# Hook Event Schema Evolution

The hook event JSONL log carries a `schema_version` integer on every row written
by `bin/collect_hook_event`. Older rows that predate this stamp are treated as
`schema_version: 1` on read.

## Versions

| Version | Added | Removed | Notes |
| --- | --- | --- | --- |
| 1 | (initial) | — | implicit; no stamp on disk |
| 2 | `schema_version`, `correlation_id`, `gate_loaded_ids`, `probe_decisions` | — | Phase 1 added the first three; Phase 3B (causal probes) added `probe_decisions` to the same v2 schema |
| 3 | `agent_role`, `agent_backend`, `agent_id`, `dispatch_id`, `agent_mode`, `agent_model`, `agent_effort`, `agent_sandbox`, `agent_write_scope`, `agent_worktree`, `agent_branch`, `parent_correlation_id` | — | Bounded agent-dispatch telemetry for subagents/background workers; repo config can disable model and scope capture |

`correlation_id` ties events from a single agent session together for Phase 2B
gate effectiveness analysis. `gate_loaded_ids` records which approved gates the
session actually loaded into context. `probe_decisions` is a list of
`{gate_id, decision}` dicts where `decision` is `load` or `skip`, recording
the per-gate A/B cohort assignment for a session under active probe.
`agent_*` fields record which delegated execution shape ran and the bounded
scope it was allowed to touch. They are for lifecycle improvement, not transcript
storage: prompts, tool output, raw diffs, and secret-shaped values remain
forbidden.

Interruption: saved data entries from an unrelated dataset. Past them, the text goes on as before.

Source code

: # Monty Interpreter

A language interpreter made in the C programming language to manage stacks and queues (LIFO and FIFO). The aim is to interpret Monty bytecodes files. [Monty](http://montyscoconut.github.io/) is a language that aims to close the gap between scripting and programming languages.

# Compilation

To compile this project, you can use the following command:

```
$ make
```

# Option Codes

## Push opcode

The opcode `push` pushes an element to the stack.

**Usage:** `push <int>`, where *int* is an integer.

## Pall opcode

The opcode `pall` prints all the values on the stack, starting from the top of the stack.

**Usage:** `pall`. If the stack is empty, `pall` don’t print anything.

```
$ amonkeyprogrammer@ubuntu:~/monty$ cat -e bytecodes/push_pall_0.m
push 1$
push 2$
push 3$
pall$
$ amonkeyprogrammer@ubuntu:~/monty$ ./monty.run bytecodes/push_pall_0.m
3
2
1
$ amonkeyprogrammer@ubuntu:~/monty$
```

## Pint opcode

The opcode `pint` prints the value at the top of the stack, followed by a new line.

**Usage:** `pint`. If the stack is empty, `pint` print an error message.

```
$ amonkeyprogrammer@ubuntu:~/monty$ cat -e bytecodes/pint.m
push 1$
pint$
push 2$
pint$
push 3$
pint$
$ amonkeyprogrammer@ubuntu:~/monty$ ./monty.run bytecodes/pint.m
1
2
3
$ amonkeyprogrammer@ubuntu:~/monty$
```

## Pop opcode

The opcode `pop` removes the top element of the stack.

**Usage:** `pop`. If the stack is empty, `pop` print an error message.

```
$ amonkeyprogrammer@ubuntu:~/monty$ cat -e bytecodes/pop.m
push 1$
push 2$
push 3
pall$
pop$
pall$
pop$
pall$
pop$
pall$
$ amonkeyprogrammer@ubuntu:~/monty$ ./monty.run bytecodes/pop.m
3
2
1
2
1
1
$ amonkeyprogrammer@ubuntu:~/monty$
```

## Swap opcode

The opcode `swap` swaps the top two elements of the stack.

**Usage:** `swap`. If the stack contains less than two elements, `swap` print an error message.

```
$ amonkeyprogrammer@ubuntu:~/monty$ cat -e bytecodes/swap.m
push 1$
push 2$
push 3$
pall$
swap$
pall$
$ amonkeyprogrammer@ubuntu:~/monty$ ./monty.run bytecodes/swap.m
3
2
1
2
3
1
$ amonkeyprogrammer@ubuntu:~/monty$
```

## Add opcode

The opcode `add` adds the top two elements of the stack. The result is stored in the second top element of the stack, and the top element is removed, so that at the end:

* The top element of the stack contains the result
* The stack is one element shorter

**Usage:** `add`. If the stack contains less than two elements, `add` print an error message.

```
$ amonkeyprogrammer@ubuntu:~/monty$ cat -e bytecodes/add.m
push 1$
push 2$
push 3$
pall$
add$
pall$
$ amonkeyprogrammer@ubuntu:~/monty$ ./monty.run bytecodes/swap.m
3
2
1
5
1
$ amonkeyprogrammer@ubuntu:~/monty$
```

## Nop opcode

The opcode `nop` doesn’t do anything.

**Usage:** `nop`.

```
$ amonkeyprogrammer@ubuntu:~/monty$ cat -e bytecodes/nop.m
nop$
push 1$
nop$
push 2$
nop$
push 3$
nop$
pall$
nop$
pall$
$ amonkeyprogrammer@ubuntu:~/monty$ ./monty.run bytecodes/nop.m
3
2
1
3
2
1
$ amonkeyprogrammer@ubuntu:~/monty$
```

Alias mapping and per-field caps are centralized in
`bin/agent_dispatch.py`; runtime-specific code should not fork that policy.

## Replay

`bin/replay_hook_events` reads a JSONL log and re-emits it through the current
collector's `normalize_event`. Output is always at the latest schema version.
The replay tool preserves the original `ts` from each input row (running it
through the same `bounded()` validator the collector applies to other string
fields), so time-series ordering survives migration.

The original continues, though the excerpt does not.